It only took a few weeks for my shock to disappear, not because I was a natural anthropologist but because the normal human capacity for empathy kicked in. I liked these people who were hosting me, helping me, and teaching me. And once I liked them (remember that first principle of moral psychology) it was easy to take their perspective and to consider with an open mind the virtues they thought they were enacting. Rather than automatically rejecting the men as sexist oppressors and pitying the women, children, and servants as helpless victims, I was able to see a moral world in which families, not individuals, are the basic unit of society, and the members of each extended family (including its servants) are intensely interdependent. In this world, equality and personal autonomy were not sacred values. Honoring elders, gods, and guests, and fulfilling one’s role-based duties, were more important. Looking at America from this vantage point, what I saw now seemed overly individualistic and self-focused. For example, when I boarded the plane to fly back to Chicago I heard a loud voice saying “Look, you tell him that this is the compartment over MY seat, and I have a RIGHT to use it.”

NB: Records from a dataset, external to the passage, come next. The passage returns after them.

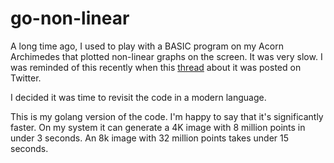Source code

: # go-non-linear

A long time ago, I used to play with a BASIC program on my Acorn Archimedes that plotted non-linear graphs on the screen. It was very slow. I was reminded of this recently when this [thread](https://twitter.com/PaulBecherer/status/1336772062149533698) about it was posted on Twitter.

I decided it was time to revisit the code in a modern language.

This is my golang version of the code. I'm happy to say that it's significantly faster. On my system it can generate a 4K image with 8 million points in under 3 seconds. An 8k image with 32 million points takes under 15 seconds.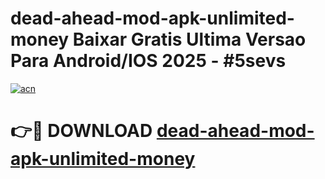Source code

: # dead-ahead-mod-apk-unlimited-money Baixar Gratis Ultima Versao Para Android/IOS 2025 - #5sevs

[![acn](https://github.com/user-attachments/assets/0f9c940e-d8b0-45ae-aac7-cd30a18b3e1c)](https://app.mediaupload.pro/?title=dead-ahead-mod-apk-unlimited-money&ref=15F)

# 👉🔴 DOWNLOAD [dead-ahead-mod-apk-unlimited-money](https://app.mediaupload.pro/?title=dead-ahead-mod-apk-unlimited-money&ref=15F)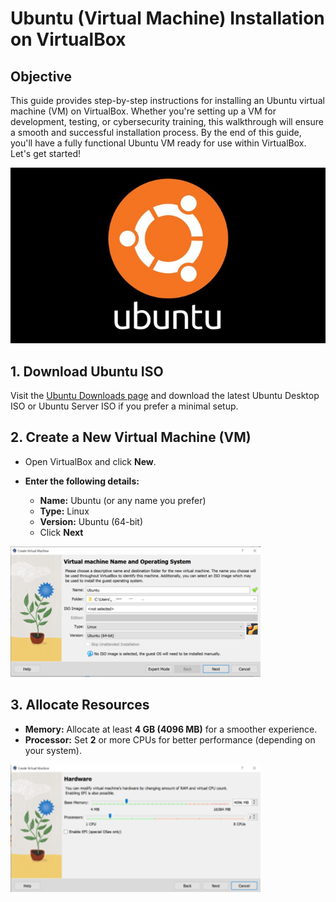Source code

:# Ubuntu (Virtual Machine) Installation on VirtualBox
## Objective
This guide provides step-by-step instructions for installing an Ubuntu virtual machine (VM) on VirtualBox. Whether you're setting up a VM for development, testing, or cybersecurity training, this walkthrough will ensure a smooth and successful installation process. By the end of this guide, you'll have a fully functional Ubuntu VM ready for use within VirtualBox. Let's get started!

<img src="docs/ubuntu_screenshot.PNG">

## 1. Download Ubuntu ISO
Visit the [Ubuntu Downloads page](https://ubuntu.com/download/desktop) and download the latest Ubuntu Desktop ISO or Ubuntu Server ISO if you prefer a minimal setup.

## 2. Create a New Virtual Machine (VM)
- Open VirtualBox and click **New**.

- **Enter the following details:**
  * **Name:** Ubuntu (or any name you prefer)
  * **Type:** Linux
  * **Version:** Ubuntu (64-bit)
  * Click **Next**
 <img src="docs/create_vm.png" width="400" >
  
## 3. Allocate Resources
- **Memory:** Allocate at least **4 GB (4096 MB)** for a smoother experience.
- **Processor:** Set **2** or more CPUs for better performance (depending on your system). 
 <img src="docs/allocate_resources.png" width="400" >




 
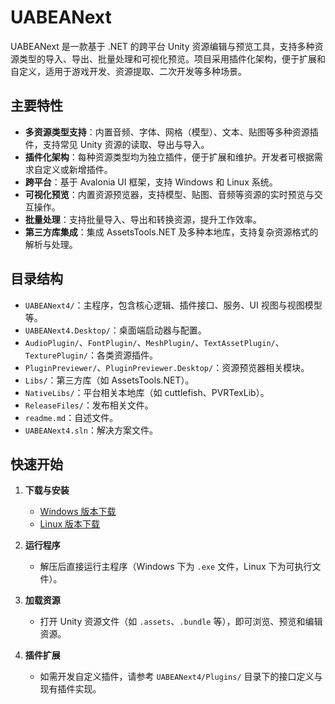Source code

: # UABEANext

UABEANext 是一款基于 .NET 的跨平台 Unity 资源编辑与预览工具，支持多种资源类型的导入、导出、批量处理和可视化预览。项目采用插件化架构，便于扩展和自定义，适用于游戏开发、资源提取、二次开发等多种场景。

## 主要特性

- **多资源类型支持**：内置音频、字体、网格（模型）、文本、贴图等多种资源插件，支持常见 Unity 资源的读取、导出与导入。
- **插件化架构**：每种资源类型均为独立插件，便于扩展和维护。开发者可根据需求自定义或新增插件。
- **跨平台**：基于 Avalonia UI 框架，支持 Windows 和 Linux 系统。
- **可视化预览**：内置资源预览器，支持模型、贴图、音频等资源的实时预览与交互操作。
- **批量处理**：支持批量导入、导出和转换资源，提升工作效率。
- **第三方库集成**：集成 AssetsTools.NET 及多种本地库，支持复杂资源格式的解析与处理。

## 目录结构

- `UABEANext4/`：主程序，包含核心逻辑、插件接口、服务、UI 视图与视图模型等。
- `UABEANext4.Desktop/`：桌面端启动器与配置。
- `AudioPlugin/`、`FontPlugin/`、`MeshPlugin/`、`TextAssetPlugin/`、`TexturePlugin/`：各类资源插件。
- `PluginPreviewer/`、`PluginPreviewer.Desktop/`：资源预览器相关模块。
- `Libs/`：第三方库（如 AssetsTools.NET）。
- `NativeLibs/`：平台相关本地库（如 cuttlefish、PVRTexLib）。
- `ReleaseFiles/`：发布相关文件。
- `readme.md`：自述文件。
- `UABEANext4.sln`：解决方案文件。

## 快速开始

1. **下载与安装**
   - [Windows 版本下载](https://nightly.link/HanFengRuYue/UABEANext/workflows/build-windows/master/uabea-windows.zip)
   - [Linux 版本下载](https://nightly.link/HanFengRuYue/UABEANext/workflows/build-ubuntu/master/uabea-ubuntu.zip)

2. **运行程序**
   - 解压后直接运行主程序（Windows 下为 `.exe` 文件，Linux 下为可执行文件）。

3. **加载资源**
   - 打开 Unity 资源文件（如 `.assets`、`.bundle` 等），即可浏览、预览和编辑资源。

4. **插件扩展**
   - 如需开发自定义插件，请参考 `UABEANext4/Plugins/` 目录下的接口定义与现有插件实现。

Back in the United States the culture war was going strong, but I had lost my righteous passion. I could never have empathized with the Christian Right directly, but once I had stood outside of my home morality, once I had tried on the moral lenses of my Indian friends and interview subjects, I was able to think about conservative ideas with a newfound clinical detachment. They want more prayer and spanking in schools, and less sex education and access to abortion? I didn’t think those steps would reduce AIDS and teen pregnancy, but I could see why the religious right wanted to “thicken up” the moral climate of schools and discourage the view that children should be as free as possible to act on their desires. Conservatives think that welfare programs and feminism increase rates of single motherhood and weaken the traditional social structures that compel men to support their own children? Hmm, that may be true, even if there are also many good effects of liberating women from dependence on men. I had escaped from my prior partisan mindset (reject first, ask rhetorical questions later), and began to think about liberal and conservative policies as manifestations of deeply conflicting but equally heartfelt visions of the good society.


On Turiel’s definition of morality (“justice, rights, and welfare”), Christian and Hindu communities don’t look good. They restrict people’s rights (especially sexual rights), encourage hierarchy and conformity to gender roles, and make people spend extraordinary amounts of time in prayer and ritual practices that seem to have nothing to do with “real” morality. But isn’t it unfair to impose on all cultures a definition of morality drawn from the European Enlightenment tradition? Might we do better with an approach that defines moral systems by what they do rather than by what they value?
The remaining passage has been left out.